Indian musician, singer, and composer (1936–2020)

Shantanu Mohapatra (1936–2020) was an Indian musician, singer and composer. He sang in Odia, Hindi and Bengali languages. He also directed music for Odia, Bengali, Hindi and Telugu films. He composed music for more than 1,600 songs.

== Early life ==
Shantanu Mohapatra was born on 6 January 1936, in Baripada, Mayurbhanj district in Odisha. From the age of five, he learned music from Guru Banchhanidhi Panda. He began performing on stage at the age of eight. In 1956, he graduated from IIT Kharagpur with a degree in Applied Geology and Geophysics. While studying at IIT, he became involved with the Indian People's Theatre Association (IPTA) and mastered the art of group music. He learned music direction from Salil Chowdhury. In June 1956, he joined the Department of Mines & Geology, Government of Odisha and retired from there as a director. He worked as a geophysicist in Odisha Mining Corporation till retirement in 1994.

== Music career ==
Santanu Mahapatra made his debut as an Odia movie music composer in 1963 with the film Surjyamukhi. He composed music for 50 odd movies, features, telefilms, documentaries and especially art movies. He has also been credited as the first Odia music director to work in films in five different languages include Odia, Hindi, Bengali, Assamese and Telugu. His filmography include Surjyamukhi(1963), 'Arundhati(1967), Chilika Teerey(1977), Bagh Bahadur(1989) etc.

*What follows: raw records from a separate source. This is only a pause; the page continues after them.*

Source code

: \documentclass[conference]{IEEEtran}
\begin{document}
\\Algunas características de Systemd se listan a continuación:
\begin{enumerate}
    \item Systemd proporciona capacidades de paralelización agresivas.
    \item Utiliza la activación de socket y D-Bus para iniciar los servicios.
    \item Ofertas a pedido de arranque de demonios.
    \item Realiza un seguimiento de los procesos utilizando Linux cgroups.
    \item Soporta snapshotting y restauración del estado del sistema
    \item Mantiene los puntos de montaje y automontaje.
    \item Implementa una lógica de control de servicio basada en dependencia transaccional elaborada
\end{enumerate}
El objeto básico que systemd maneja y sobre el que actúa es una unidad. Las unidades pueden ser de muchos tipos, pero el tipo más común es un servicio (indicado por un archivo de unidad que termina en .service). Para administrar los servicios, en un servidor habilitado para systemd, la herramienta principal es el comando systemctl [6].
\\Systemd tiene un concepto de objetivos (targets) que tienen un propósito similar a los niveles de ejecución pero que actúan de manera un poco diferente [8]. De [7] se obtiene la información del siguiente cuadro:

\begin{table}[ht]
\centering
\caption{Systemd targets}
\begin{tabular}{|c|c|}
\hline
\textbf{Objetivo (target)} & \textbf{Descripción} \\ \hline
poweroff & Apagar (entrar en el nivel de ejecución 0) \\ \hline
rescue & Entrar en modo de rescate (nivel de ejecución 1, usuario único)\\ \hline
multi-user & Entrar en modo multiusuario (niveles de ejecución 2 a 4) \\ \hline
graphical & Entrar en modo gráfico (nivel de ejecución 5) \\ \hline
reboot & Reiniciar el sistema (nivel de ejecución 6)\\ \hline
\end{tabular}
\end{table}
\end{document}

Mohapatra had composed the first modern Odia ballad 'Konark Gatha' with lyricist Gurukrushna Goswami and it was sung by Akshaya Mohanty. He has done more than 1,900 compositions, including 53 feature and telefilms films, 10 Jatras, 60 dramas by AIR (Cuttack) and 10 dance dramas to his credit.

== Honors and awards ==
- Lalit Kala Akademi Award – 2004
- Odisha Film Critics Award, 1995
- Mother Teresa Millennium Award, 2005

== Death ==
He died of pneumonia on 30 December 2020, at the age of 84.